Crisis PR: a real challenge
Crisis PR should be in big demand, just take Manchester’s very own Shere Khan Group and iSoft as two recent and local examples.
Shere Khan got an unhealthy dose of PR for using an untraditional condiment with its poppadums: cockroaches although to be fair they were fresh and organic. iSoft, a company that wasn’t afraid to be a little boastful, was taken to pieces on the front page of the Guardian; when was the last time you read about a provincial software company as the main subject of a lead story for a national newspaper?
I had a chat with Shere Khan’s PR; “what action did you take,” I asked.
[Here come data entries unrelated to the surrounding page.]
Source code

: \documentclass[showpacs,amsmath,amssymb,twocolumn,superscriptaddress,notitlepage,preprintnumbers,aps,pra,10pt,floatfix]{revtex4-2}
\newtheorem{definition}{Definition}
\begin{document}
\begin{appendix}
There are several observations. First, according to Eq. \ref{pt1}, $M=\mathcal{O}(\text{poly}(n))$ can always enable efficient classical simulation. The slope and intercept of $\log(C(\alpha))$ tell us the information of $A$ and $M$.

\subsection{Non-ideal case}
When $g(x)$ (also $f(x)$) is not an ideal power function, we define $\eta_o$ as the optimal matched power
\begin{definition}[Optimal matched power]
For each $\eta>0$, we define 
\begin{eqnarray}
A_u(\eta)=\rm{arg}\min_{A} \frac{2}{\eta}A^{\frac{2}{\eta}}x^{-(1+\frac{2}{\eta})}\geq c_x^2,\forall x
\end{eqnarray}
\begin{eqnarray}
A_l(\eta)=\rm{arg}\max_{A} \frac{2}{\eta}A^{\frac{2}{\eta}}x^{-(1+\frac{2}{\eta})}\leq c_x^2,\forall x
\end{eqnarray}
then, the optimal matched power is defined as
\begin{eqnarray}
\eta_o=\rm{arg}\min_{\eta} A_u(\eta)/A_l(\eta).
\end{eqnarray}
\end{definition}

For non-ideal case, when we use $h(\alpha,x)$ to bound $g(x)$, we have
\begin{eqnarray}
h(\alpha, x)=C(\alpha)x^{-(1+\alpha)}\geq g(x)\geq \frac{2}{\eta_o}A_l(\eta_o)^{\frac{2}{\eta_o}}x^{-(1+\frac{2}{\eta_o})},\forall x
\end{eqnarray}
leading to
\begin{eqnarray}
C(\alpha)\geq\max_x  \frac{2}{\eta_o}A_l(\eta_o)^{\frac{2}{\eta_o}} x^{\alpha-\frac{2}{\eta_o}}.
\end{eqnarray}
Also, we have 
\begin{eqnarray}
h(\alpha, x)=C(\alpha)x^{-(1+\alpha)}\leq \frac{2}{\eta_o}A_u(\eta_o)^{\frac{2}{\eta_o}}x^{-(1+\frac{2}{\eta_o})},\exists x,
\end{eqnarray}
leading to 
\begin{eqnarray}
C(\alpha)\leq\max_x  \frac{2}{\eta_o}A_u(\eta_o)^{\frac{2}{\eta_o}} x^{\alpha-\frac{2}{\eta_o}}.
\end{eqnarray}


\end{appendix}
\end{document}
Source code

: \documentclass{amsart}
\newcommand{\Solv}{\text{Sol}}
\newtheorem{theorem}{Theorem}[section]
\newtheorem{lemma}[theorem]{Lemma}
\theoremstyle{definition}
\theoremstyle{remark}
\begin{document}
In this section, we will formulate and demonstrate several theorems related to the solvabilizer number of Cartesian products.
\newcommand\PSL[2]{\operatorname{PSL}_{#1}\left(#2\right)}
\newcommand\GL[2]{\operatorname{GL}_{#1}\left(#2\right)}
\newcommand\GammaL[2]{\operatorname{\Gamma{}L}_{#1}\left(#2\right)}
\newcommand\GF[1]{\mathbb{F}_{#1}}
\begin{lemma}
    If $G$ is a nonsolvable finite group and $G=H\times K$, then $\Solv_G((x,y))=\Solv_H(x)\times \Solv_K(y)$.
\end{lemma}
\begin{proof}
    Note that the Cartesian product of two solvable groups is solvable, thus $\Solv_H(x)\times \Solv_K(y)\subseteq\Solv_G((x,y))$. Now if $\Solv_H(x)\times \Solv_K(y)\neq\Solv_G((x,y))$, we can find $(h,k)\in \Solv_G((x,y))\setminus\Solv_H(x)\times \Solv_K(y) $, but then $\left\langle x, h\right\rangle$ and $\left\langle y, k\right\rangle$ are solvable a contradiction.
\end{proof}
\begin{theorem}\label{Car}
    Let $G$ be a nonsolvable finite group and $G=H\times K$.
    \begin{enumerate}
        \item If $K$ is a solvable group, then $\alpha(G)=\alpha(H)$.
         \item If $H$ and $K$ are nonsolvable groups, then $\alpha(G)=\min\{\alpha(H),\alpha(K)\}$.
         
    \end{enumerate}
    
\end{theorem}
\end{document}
I reassured smile came back, new overhaul in management and a new PR agency had gained a fabulous account from them a few weeks before. It wasn’t his problem and good luck for the agency that won it.
I sometimes read pointers in business magazines by self-confessed PR gurus or hear Max Clifford talking basic common sense about crisis PR and getting enormous amounts of coverage and kudos for saying so little.
But could they help Kazakhstan’s crisis PR problem: Borat?
How do you tackle that?
The Kazakhs though are on the PR offensive:
Failed attempts to get Borat’s creator Sacha Baron Cohen to visit Kazakhstan
Failed legal threats
And now a $40 million film called Nomad, which will be the country’s biggest budget movie. It tells the story of the Kazakh tribes repelling the Mongol hordes. Are you gripped yet? It aims to combat the Borat strike against their glorious nation.
Sometimes, just like a boxer, you have to duck and parry and sometimes soak up the pressure.
As for Shere Khan…now that agency is going to have to be talented and clever in the extreme.